Write out the data again exactly, skipping every picture.

[[ Data provided, beginning ]]

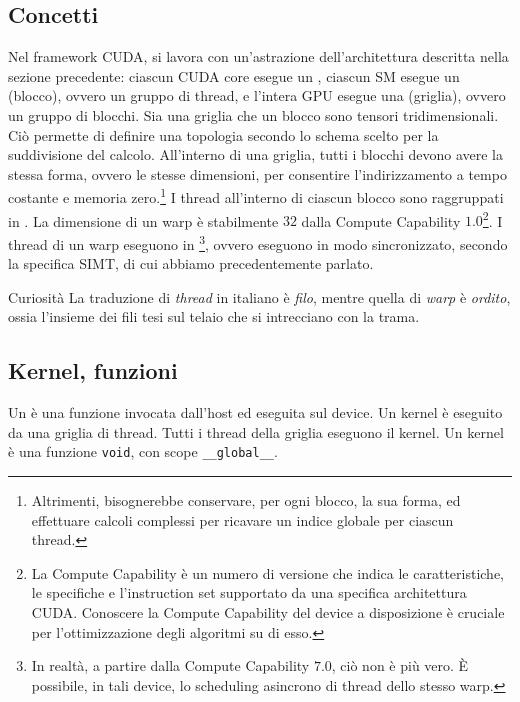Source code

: \subsection{Concetti}
Nel framework CUDA, si lavora con un'astrazione dell'architettura descritta nella sezione precedente: ciascun CUDA core esegue un , ciascun SM esegue un  (blocco), ovvero un gruppo di thread, e l'intera GPU esegue una  (griglia), ovvero un gruppo di blocchi.
Sia una griglia che un blocco sono tensori tridimensionali.
Ciò permette di definire una topologia secondo lo schema scelto per la suddivisione del calcolo.
All'interno di una griglia, tutti i blocchi devono avere la stessa forma, ovvero le stesse dimensioni, per consentire l'indirizzamento a tempo costante e memoria zero.\footnote{Altrimenti, bisognerebbe conservare, per ogni blocco, la sua forma, ed effettuare calcoli complessi per ricavare un indice globale per ciascun thread.}
I thread all'interno di ciascun blocco sono raggruppati in .
La dimensione di un warp è stabilmente \(32\) dalla Compute Capability \(1.0\)\footnote{La Compute Capability è un numero di versione che indica le caratteristiche, le specifiche e l'instruction set supportato da una specifica architettura CUDA. Conoscere la Compute Capability del device a disposizione è cruciale per l'ottimizzazione degli algoritmi su di esso.}.
I thread di un warp eseguono in \footnote{In realtà, a partire dalla Compute Capability \(7.0\), ciò non è più vero. È possibile, in tali device, lo scheduling asincrono di thread dello stesso warp.}, ovvero eseguono in modo sincronizzato, secondo la specifica SIMT, di cui abbiamo precedentemente parlato.

\begin{observation}{Curiosità}
    La traduzione di \textit{thread} in italiano è \textit{filo}, mentre quella di \textit{warp} è \textit{ordito}, ossia l'insieme dei fili tesi sul telaio che si intrecciano con la trama.
\end{observation}

\subsection{Kernel, funzioni}
Un  è una funzione invocata dall'host ed eseguita sul device. Un kernel è eseguito da una griglia di thread. Tutti i thread della griglia eseguono il kernel.
Un kernel è una funzione \texttt{void}, con scope \texttt{\_\_global\_\_}.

[[ Data provided, end ]]

#### [Task answer]
Source code

: \subsection{Concetti}
Nel framework CUDA, si lavora con un'astrazione dell'architettura descritta nella sezione precedente: ciascun CUDA core esegue un , ciascun SM esegue un  (blocco), ovvero un gruppo di thread, e l'intera GPU esegue una  (griglia), ovvero un gruppo di blocchi.
Sia una griglia che un blocco sono tensori tridimensionali.
Ciò permette di definire una topologia secondo lo schema scelto per la suddivisione del calcolo.
All'interno di una griglia, tutti i blocchi devono avere la stessa forma, ovvero le stesse dimensioni, per consentire l'indirizzamento a tempo costante e memoria zero.\footnote{Altrimenti, bisognerebbe conservare, per ogni blocco, la sua forma, ed effettuare calcoli complessi per ricavare un indice globale per ciascun thread.}
I thread all'interno di ciascun blocco sono raggruppati in .
La dimensione di un warp è stabilmente \(32\) dalla Compute Capability \(1.0\)\footnote{La Compute Capability è un numero di versione che indica le caratteristiche, le specifiche e l'instruction set supportato da una specifica architettura CUDA. Conoscere la Compute Capability del device a disposizione è cruciale per l'ottimizzazione degli algoritmi su di esso.}.
I thread di un warp eseguono in \footnote{In realtà, a partire dalla Compute Capability \(7.0\), ciò non è più vero. È possibile, in tali device, lo scheduling asincrono di thread dello stesso warp.}, ovvero eseguono in modo sincronizzato, secondo la specifica SIMT, di cui abbiamo precedentemente parlato.

\begin{observation}{Curiosità}
    La traduzione di \textit{thread} in italiano è \textit{filo}, mentre quella di \textit{warp} è \textit{ordito}, ossia l'insieme dei fili tesi sul telaio che si intrecciano con la trama.
\end{observation}

\subsection{Kernel, funzioni}
Un  è una funzione invocata dall'host ed eseguita sul device. Un kernel è eseguito da una griglia di thread. Tutti i thread della griglia eseguono il kernel.
Un kernel è una funzione \texttt{void}, con scope \texttt{\_\_global\_\_}.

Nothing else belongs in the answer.